Tuesday, January 01, 2008

The long and the short of it is.......

life continues.....

Much has happened since my last post -- Christmas -- it was a good one

We went to California for my brothers memorial service. It was beautiful. His children were there -- they are an amazing trio those 3. I'd could go on and on about them but since I have yet to ask their permission to blog about them I'll just say this --- the three of them - well, 3 + 1 are amazing and loving and they fill my soul with pride. It is not a surprise that their father was SO PROUD of everything they did -- they stood united and provided him with a beautiful and moving memorial. I didn't speak at his service -- I couldn't I thought I might be able to but I just couldn't. I will cherish every single memory. I will hold them tight within my heart. I'll bring them out every once in a blue moon. I will pass them on to my niece and nephews and their future children.


The funeral home provided this great Hawaiian cloth pouch to house Rick's ashes -- his sunglasses perched atop the box. The card that is Rick on the front riding a wave --- if anything about this had to be perfect this was..Rick riding a wave -- perfect


.....My father came -- didn't speak one word to him -- I simply have nothing to say -- I have said my peace I have spoken the absolute truth it simply doesn't matter if he wants to hear it or not -- the truth is the truth and the truth stands alone. He didn't speak to my children watched them but didn't speak to them not that I expected him to. Brendan was afraid he would say something hurtful to him -- make him feel like crap again. That would NOT have happened. My kids were surrounded by love and protected by that same love -- 2 Great Aunties, Cousins by the trio (plus one) and various assorted 2nd cousins.I appreciate that he was there for Rick's children -- I appreciate that he was able to give Rick the respect in death that he was unable to give him in life. It doesn't change things but I think it may have meant something to Rick.



My children did great. Brendan was very sad -- he was also torn as he doesn't really remember Rick just phone calls. He is sad that he won't have the chance to have his Uncle Rick to teach him to surf as they had talked about. He is sad that Rick won't be able to take him out spear fishing. He is sad that he won't be able to hug his uncle. He is glad that he was able to tell Rick that he loved him. He is so sensitive that boy of mine!!! Whitlee met her partner in crime:) Key is about 15 hours older than Whit -- she is the daughter of my cousin -- adorable simply adorable!!! They are 2 girls cut from the same bolt of fun!!!!

We are back and I am trying to get back in the "groove" --- school starts on Thursday --- lots of laundry to do --- sadness simply invades my being -- I miss him desperately -- I miss that the phone will no longer ring and a voice will say"Hey, little sister". I suppose it will get easier -- that's what they tell me "It will get easier" We shall see.

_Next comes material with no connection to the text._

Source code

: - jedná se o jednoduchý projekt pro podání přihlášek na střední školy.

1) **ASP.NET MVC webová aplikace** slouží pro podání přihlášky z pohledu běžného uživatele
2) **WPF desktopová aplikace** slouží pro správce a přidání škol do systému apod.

Happy New Year!!!! May 2008 be better than 2007.

2 comments:

Anonymous said...

First of all Penny, I have to say that I love the sunglasses. I'm so sorry that your Christmas had to be sidetracked (for lack of a better word) by that kind of pain. It will get better but it might take more time than you know....and then the sadness creeps back on you at certain times for certain reasons. Maybe this is what being human is about....It really sucks sometimes, but we just have to walk it through day by day. Brendan is such a little man. We never want our kids to experience the pain huh? They are always too young. Remember I am here for you. E-mail me if you don't have my number. I stay up late and go to bed early, and I do miss you so.

Pamela said...

I'm so sorry you had such a sad end to your year.
I hope that your 2008 is better.
From experience, the pain and sadness fade but they are always there. Sometimes stronger than other times. The pain and sadness never really go away.